Problem/Motivation
The current way of associating a revision with a workspace has a couple of problems:
- the association history is lost when a workspace is published to Live, because we delete all entries from the workspace_association
tables
- when we introduce workspace hierarchies, operations on the workspace_association
entities will be either 1) very costly, because we have to update all the associations of a workspace as well as its descendants, or 2) bypass the Entity API completely, which makes the current implementation completely unnecessary overhead :)
Proposed resolution
- track the workspace in which a revision was created in a (revision metadata) base field
- convert the workspace_association
entity type to a custom index table
Remaining tasks
Discuss, agree on the proposed resolution, write upgrade path and tests.
User interface changes
Nope.
API changes
The workspace_association
will be a service in the container instead of an entity type.
Data model changes
All entity types supported by Workspaces will have an additional revision metadata (reference) field: workspace
Release notes snippet
TBD.
Comment | File | Size | Author |
---|---|---|---|
#54 | 3062434-54.patch | 99.81 KB | amateescu |
#53 | interdiff-53.txt | 953 bytes | amateescu |
#53 | 3062434-53.patch | 91.95 KB | amateescu |
#46 | interdiff-46.txt | 4.4 KB | amateescu |
#46 | 3062434-46.patch | 99.82 KB | amateescu |
Comments
Comment #2
amateescu CreditAttribution: amateescu for Pfizer, Inc. commentedHere's an initial patch to kick off the review process.

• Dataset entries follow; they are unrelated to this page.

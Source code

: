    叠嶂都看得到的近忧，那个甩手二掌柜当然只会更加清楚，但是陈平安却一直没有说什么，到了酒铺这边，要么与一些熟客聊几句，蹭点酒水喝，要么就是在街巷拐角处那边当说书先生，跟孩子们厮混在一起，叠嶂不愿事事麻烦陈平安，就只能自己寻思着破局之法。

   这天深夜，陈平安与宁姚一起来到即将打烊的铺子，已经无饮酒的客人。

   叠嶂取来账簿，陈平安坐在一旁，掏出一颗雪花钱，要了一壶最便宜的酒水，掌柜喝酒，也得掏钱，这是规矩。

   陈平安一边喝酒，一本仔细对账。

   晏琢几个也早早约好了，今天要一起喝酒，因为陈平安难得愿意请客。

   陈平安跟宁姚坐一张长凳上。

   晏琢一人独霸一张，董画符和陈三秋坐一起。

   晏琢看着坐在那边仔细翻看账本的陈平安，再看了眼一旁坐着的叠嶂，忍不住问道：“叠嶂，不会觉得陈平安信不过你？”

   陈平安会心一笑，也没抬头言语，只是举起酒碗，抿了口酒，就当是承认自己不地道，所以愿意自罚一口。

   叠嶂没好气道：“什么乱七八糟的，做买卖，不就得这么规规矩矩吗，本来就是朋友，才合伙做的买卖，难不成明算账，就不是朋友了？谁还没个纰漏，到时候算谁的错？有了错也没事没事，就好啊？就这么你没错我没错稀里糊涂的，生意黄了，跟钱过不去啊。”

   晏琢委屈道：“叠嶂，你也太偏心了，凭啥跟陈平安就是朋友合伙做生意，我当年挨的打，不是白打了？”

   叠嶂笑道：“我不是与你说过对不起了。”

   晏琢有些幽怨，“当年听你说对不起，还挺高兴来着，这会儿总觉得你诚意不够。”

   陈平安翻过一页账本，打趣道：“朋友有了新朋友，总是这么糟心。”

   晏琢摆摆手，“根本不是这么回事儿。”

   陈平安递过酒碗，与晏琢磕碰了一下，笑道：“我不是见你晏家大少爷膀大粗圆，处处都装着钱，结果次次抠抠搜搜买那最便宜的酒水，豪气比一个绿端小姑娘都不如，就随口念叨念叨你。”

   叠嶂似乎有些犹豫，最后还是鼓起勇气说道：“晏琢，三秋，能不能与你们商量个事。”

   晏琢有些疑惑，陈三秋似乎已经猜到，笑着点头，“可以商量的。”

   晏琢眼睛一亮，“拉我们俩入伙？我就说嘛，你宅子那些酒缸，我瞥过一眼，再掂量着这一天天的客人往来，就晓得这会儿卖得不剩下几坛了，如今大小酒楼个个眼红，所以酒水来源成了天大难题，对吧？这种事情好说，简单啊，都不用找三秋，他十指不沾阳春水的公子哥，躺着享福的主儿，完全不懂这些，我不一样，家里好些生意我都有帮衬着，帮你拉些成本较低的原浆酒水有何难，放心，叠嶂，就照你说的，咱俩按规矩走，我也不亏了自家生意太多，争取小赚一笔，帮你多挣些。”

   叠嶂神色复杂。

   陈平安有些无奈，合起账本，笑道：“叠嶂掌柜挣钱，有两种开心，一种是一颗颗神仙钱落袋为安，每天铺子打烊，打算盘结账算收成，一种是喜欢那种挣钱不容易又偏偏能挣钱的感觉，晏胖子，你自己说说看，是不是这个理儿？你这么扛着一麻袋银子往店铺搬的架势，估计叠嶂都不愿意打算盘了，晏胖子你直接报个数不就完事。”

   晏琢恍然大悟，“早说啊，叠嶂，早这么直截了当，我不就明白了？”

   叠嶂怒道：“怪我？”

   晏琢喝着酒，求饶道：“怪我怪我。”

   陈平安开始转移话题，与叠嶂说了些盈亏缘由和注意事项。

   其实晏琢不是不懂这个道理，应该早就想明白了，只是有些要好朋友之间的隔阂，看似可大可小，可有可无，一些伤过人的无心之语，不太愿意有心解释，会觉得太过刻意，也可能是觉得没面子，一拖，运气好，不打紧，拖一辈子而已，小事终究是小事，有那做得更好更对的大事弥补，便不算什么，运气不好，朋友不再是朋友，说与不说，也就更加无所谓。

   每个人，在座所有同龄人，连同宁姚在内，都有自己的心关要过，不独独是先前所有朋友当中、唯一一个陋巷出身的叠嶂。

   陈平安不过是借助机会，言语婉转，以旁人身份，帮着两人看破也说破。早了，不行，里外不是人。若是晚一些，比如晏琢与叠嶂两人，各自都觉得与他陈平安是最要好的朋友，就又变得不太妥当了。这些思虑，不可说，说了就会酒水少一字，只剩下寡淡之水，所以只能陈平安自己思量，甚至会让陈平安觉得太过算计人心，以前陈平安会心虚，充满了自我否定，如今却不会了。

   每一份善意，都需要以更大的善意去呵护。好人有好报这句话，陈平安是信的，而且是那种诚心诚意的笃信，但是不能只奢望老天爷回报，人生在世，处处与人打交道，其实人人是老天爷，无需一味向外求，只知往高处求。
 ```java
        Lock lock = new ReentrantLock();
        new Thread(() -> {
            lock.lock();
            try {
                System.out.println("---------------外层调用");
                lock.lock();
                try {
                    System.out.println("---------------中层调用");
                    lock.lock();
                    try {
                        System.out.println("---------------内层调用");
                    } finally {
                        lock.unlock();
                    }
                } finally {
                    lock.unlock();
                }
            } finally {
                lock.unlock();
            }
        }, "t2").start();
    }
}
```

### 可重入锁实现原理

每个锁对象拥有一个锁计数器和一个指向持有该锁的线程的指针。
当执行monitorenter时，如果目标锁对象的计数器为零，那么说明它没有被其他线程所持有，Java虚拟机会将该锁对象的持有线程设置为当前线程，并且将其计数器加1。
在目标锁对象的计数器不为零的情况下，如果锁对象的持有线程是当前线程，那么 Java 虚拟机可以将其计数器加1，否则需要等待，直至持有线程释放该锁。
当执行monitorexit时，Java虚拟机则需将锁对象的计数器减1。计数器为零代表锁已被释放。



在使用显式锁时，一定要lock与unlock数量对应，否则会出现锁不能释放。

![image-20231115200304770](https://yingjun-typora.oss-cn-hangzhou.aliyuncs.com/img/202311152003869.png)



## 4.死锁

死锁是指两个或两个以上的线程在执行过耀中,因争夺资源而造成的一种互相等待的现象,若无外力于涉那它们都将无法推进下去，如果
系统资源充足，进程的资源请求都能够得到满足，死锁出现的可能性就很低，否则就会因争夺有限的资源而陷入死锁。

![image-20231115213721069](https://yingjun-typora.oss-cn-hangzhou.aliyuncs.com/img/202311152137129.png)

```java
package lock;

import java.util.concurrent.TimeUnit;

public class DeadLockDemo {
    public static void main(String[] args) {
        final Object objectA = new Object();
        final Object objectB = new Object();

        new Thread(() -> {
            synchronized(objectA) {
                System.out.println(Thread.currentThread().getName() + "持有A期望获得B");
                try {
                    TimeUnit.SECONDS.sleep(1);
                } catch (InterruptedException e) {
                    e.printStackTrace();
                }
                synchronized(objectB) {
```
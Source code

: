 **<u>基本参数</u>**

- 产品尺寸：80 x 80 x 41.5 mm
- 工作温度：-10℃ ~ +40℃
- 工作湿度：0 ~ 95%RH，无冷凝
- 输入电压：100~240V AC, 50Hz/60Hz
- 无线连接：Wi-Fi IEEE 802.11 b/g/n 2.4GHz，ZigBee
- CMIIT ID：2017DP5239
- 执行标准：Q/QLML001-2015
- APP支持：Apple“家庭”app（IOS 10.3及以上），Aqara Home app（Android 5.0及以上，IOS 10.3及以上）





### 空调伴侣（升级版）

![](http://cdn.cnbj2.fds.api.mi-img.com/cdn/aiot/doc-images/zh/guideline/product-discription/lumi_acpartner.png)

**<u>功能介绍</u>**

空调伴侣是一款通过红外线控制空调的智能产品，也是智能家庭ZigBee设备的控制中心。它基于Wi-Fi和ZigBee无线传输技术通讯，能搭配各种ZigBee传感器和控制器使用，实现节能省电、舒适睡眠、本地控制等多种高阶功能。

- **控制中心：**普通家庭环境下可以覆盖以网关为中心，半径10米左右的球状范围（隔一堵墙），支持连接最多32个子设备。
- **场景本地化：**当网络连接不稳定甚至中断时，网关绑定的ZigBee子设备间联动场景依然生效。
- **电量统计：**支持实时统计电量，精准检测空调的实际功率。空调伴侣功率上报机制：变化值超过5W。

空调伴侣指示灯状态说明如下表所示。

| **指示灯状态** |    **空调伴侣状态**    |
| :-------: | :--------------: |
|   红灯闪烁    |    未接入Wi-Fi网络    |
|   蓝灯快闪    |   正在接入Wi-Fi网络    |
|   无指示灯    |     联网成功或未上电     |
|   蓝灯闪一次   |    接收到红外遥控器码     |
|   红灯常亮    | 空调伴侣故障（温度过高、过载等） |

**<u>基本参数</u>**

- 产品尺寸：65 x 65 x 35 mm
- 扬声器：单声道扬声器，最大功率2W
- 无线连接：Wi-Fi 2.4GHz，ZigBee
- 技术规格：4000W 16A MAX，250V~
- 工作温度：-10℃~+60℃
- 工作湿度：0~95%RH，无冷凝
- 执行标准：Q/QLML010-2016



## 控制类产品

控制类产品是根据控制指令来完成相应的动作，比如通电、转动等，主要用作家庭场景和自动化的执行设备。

Some tests still need to be updated, and it needs an upgrade path and tests for it.
Comment #3
amateescu CreditAttribution: amateescu for Pfizer, Inc. commentedA small fix and moving to 8.8.x for now.
Comment #4
pmelab CreditAttribution: pmelab at Amazee Labs commentedFixed remaining tests.
Patch #3 only deleted the currently indexed (latest) revision for a workspace. But I suppose it should delete all revisions? I changed that in
Workspace::postDelete()
.Comment #5
pmelab CreditAttribution: pmelab at Amazee Labs commentedComment #6
pmelab CreditAttribution: pmelab at Amazee Labs commentedRe-rolled the broken patch. Discovered dorgflow. My life is a lot easier now.
Comment #7
amateescu CreditAttribution: amateescu for Pfizer, Inc. commentedThe interdiff from #6 looks great, thanks @pmelab!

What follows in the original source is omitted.